Pope Francis is studying how to speed up the handling of allegations of sexual abuse by clergy, the Vatican said on Wednesday, after a high-profile case in Chile put a new spotlight on the scandal.

The topic was a main point of discussion in three days of meetings between the pope and a group of nine cardinals from the around the world who gather four times a year at the Vatican to discuss reform, Church finances and other issues.

Vatican spokesman Greg Burke said they had discussed “various options” to shorten procedures in cases of abuse.

They are currently handled by the Congregation for the Doctrine of the Faith (CDF), the Vatican’s doctrinal department.

Burke said that among the options discussed was to decentralize procedures by setting up regional tribunals that would hear cases under the auspices and guidance of the CDF.
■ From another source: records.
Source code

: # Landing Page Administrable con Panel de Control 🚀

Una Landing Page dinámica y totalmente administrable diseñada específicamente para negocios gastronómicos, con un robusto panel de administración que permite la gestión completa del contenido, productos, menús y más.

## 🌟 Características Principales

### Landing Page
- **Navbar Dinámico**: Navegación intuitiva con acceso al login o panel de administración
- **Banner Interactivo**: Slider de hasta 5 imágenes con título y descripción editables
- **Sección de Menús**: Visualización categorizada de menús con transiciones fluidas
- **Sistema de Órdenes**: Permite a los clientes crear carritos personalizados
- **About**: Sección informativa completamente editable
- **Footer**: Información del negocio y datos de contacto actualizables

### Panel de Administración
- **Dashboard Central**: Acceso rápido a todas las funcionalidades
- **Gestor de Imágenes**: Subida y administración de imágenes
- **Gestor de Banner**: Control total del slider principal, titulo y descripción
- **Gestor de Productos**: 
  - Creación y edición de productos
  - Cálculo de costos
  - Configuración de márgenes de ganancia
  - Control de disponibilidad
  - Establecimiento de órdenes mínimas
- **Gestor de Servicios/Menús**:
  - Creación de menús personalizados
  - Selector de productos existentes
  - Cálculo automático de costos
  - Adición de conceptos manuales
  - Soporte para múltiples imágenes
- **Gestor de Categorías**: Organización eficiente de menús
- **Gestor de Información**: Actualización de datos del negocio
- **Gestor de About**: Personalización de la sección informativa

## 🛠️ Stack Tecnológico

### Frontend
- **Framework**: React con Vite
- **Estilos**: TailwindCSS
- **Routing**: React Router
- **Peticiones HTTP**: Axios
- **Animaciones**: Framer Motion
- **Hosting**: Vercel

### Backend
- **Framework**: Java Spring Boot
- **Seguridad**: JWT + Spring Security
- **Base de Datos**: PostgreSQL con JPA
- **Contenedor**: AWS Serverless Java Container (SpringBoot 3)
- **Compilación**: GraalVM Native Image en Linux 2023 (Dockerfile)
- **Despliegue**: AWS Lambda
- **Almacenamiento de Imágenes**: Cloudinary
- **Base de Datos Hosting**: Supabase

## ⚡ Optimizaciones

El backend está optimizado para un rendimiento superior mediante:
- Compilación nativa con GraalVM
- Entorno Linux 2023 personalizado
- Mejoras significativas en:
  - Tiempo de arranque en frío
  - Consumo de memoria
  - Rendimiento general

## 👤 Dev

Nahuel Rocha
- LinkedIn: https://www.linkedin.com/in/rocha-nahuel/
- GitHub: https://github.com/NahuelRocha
The CDF hears canonical cases, applying Church laws that could lead to the defrocking of accused priests if found guilty. The Church procedures are distinct from criminal procedures in civilian courts in places where the crime is committed.

Cardinal Sean O‘Malley of Boston, the city where the worldwide crisis of sexual abuse first exploded, and a key adviser of the pope, is studying the decentralization proposal.

The proposal followed intense criticism of the pope for defending a bishop in Chile accused of covering up sexual abuse.